HILLSDALE–Following public comments at the September 13 meeting, the Town Board approved a six-month moratorium on commercial solar power installations in the town.
In an interview after the meeting town Supervisor Peter Cipkowski said the moratorium was required because current zoning laws were deemed inadequate to regulate commercial solar businesses in light of concerns about safety of installations, aesthetics and the future decommissioning of outdated and abandoned facilities.
The town website, hillsdaleny.com, says that “the law is intended to buy the town some time as it develops permanent guidelines for solar growth. The temporary ban will remain in effect while the board approves a proposal for Local Law 3 of 2016, which would define and regulate commercial solar facilities. The law, once adopted, would become part of the town zoning law.
The towns “ultimate goal,” acording to the website is to “encourage private, residential solar use.
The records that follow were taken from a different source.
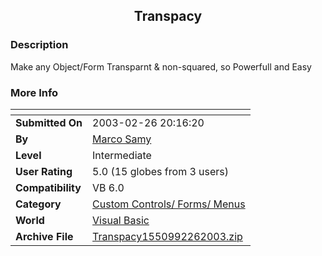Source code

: ﻿<div align="center">

## Transpacy


</div>

### Description

Make any Object/Form Transparnt & non-squared, so Powerfull and Easy
 
### More Info
 


<span>             |<span>
---                |---
**Submitted On**   |2003-02-26 20:16:20
**By**             |[Marco Samy](https://github.com/Planet-Source-Code/PSCIndex/blob/master/ByAuthor/marco-samy.md)
**Level**          |Intermediate
**User Rating**    |5.0 (15 globes from 3 users)
**Compatibility**  |VB 6\.0
**Category**       |[Custom Controls/ Forms/  Menus](https://github.com/Planet-Source-Code/PSCIndex/blob/master/ByCategory/custom-controls-forms-menus__1-4.md)
**World**          |[Visual Basic](https://github.com/Planet-Source-Code/PSCIndex/blob/master/ByWorld/visual-basic.md)
**Archive File**   |[Transpacy1550992262003\.zip](https://github.com/Planet-Source-Code/marco-samy-transpacy__1-43579/archive/master.zip)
The future of long-term commercial solar farming in Hillsdale is unclear.”
In its draft form the Local Law 3 proposal defines commercial solar operations as:
• Large scale solar energy systems that produce energy primarily for the purpose of offsite sale or consumption
• Solar energy equipment, i.e. electrical energy storage devices, material, hardware, inverters, or other electrical equipment and devices associated with the production of electrical energy
• Solar energy generating systems composed of a combination of solar panels and solar energy equipment.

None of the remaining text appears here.